My Two Voices ©Courtesy of Rayon Verde

Kanada ist als ein äußerst tolerantes Land weltweit bekannt und wird stets für seine Einwanderungspolitik gelobt. Zuletzt hat gerade das neue Regierungsbündnis in Deutschland bekräftigt, dass man sich an eben jener Strategie orientieren möchte. Immigranten bringen stets neues Wissen, neue Technologien, neue Ansätze und spannende Kulturen mit sich. Dies kann, wenn es geschickt genutzt wird, sehr förderlich für ein Land sein. Ganz zu schweigen davon sind Immigranten natürlich auch potentielle Arbeitskräfte.

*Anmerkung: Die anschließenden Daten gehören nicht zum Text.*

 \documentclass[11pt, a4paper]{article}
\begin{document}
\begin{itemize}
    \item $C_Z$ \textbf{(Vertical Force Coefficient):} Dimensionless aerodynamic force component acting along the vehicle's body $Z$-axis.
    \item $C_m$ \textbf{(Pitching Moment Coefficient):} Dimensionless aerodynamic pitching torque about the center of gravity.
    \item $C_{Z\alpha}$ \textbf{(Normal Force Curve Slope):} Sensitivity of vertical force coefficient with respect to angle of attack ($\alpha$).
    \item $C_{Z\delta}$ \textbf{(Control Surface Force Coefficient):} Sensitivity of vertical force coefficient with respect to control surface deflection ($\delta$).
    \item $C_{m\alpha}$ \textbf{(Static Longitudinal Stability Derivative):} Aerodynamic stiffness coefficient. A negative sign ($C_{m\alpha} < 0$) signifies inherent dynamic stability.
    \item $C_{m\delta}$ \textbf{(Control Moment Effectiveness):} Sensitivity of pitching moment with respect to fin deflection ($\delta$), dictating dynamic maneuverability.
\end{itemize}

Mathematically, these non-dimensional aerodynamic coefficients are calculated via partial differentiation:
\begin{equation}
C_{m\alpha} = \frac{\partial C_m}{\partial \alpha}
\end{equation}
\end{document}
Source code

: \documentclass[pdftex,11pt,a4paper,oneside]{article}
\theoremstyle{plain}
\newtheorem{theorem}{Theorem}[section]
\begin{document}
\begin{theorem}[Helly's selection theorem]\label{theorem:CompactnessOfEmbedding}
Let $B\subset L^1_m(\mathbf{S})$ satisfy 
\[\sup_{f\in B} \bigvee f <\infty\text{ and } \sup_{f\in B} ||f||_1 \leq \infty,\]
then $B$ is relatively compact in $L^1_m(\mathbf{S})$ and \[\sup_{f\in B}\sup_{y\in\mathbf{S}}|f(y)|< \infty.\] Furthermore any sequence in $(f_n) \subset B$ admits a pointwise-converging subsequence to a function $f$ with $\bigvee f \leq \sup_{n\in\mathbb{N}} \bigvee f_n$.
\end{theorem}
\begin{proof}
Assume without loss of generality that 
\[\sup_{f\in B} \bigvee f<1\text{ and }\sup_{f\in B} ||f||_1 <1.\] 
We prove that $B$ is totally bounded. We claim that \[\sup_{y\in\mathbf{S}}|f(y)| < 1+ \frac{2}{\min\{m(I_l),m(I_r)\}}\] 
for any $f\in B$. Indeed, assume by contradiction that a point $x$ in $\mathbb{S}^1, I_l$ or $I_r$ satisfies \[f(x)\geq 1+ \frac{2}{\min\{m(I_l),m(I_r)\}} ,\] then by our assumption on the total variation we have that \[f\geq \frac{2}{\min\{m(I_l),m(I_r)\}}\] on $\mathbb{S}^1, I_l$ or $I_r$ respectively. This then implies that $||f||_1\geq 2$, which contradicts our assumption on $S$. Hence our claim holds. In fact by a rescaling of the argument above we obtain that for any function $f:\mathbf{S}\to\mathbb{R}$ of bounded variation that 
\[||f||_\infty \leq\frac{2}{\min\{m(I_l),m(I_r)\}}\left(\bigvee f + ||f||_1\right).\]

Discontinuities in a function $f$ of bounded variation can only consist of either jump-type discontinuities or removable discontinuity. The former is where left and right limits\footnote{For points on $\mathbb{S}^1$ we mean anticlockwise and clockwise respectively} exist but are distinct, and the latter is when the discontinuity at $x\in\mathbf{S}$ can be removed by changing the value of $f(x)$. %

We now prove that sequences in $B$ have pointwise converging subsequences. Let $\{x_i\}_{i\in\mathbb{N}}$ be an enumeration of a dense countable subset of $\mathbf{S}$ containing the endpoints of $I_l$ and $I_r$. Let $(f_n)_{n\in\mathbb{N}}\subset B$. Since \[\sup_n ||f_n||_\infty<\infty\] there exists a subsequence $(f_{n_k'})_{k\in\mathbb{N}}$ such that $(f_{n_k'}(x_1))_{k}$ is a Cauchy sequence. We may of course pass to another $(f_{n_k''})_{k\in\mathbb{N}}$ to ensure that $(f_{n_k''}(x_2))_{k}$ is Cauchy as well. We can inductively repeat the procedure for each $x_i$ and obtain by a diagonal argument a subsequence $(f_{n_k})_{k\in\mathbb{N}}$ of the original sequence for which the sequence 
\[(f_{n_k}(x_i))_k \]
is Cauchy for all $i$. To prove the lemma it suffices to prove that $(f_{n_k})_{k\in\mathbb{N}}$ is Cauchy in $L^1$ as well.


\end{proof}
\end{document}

Kanada hat dies erkannt und im Jahr 2021 mehr als 400.000 Menschen ins Land gelassen. Die Auswahl der Immigranten erfolgt nach einem Punktesystem, in welches verschiedene Kriterien wie das Alter, höchster Bildungsabschluss, Sprachkenntnisse oder mögliche Arbeitsangebote einfließen.[1] Regisseurin Lina Rodriguez hat sich mit eben jener Thematik in MY TWO VOICES auseinandergesetzt.

Darum geht es…

Ana Garay Kostic, Claudia Montoya und Marinela Piedrahita haben alle drei eine Sache gemeinsam. Sie alle sind Lateinamerikanerinnen, die irgendwann nach Kanada eingewandert sind und dort ein neues Leben angefangen haben. Sie alle erzählen von ihren Erlebnissen mit verschiedenen Themenschwerpunkten sowie ihrem derzeitigen Leben.

Rezension

Unmittelbar und ohne jede Vorwarnung startet der Film mit seinen ersten Bildern. Kein Vorspann, keine Namen, keine einleitenden Worte. MY TWO VOICES ist eine Dokumentation der gänzlich anderen Art. Sie zeigt uns das Leben dreier unterschiedlicher Immigrantinnen, obwohl „zeigt“ da wohl etwas weit gegriffen ist. Tatsächlich sehen wir lange Zeit nämlich nur Gräser, Hände und Haare. Die Kamera hält lange Zeit auf nichts anderes drauf. Teilweise mehrere Minuten sehen wir Close-Ups, die uns fast nichts verraten und viel eher wirken, als wolle man die Erzählungen einfach nur willkürlich mit irgendwelchen Bildern unterlegen. Es scheint keinerlei Verbindung zwischen Gezeigtem und gesprochenem zu geben. Immer wieder sehen wir Hände, die simpelste Tätigkeiten, wie das Graben in der Erde oder das Lenken eines Autos, verrichten.

My Two Voices

My Two Voices ©Courtesy of Rayon Verde

Der Monolog ist das prägende Element in dieser Dokumentation. Über die gesamte Spieldauer referieren die drei Protagonistinnen über ihre Vergangenheit und über verschiedenste Herausforderungen, die sie zu meistern hatten. Wesentlich dabei ist immer wieder die Sprache, die sich als problematisch herausstellt. Auch, weil Schulungen nicht finanziert werden können, um die englische Sprache zu vertiefen.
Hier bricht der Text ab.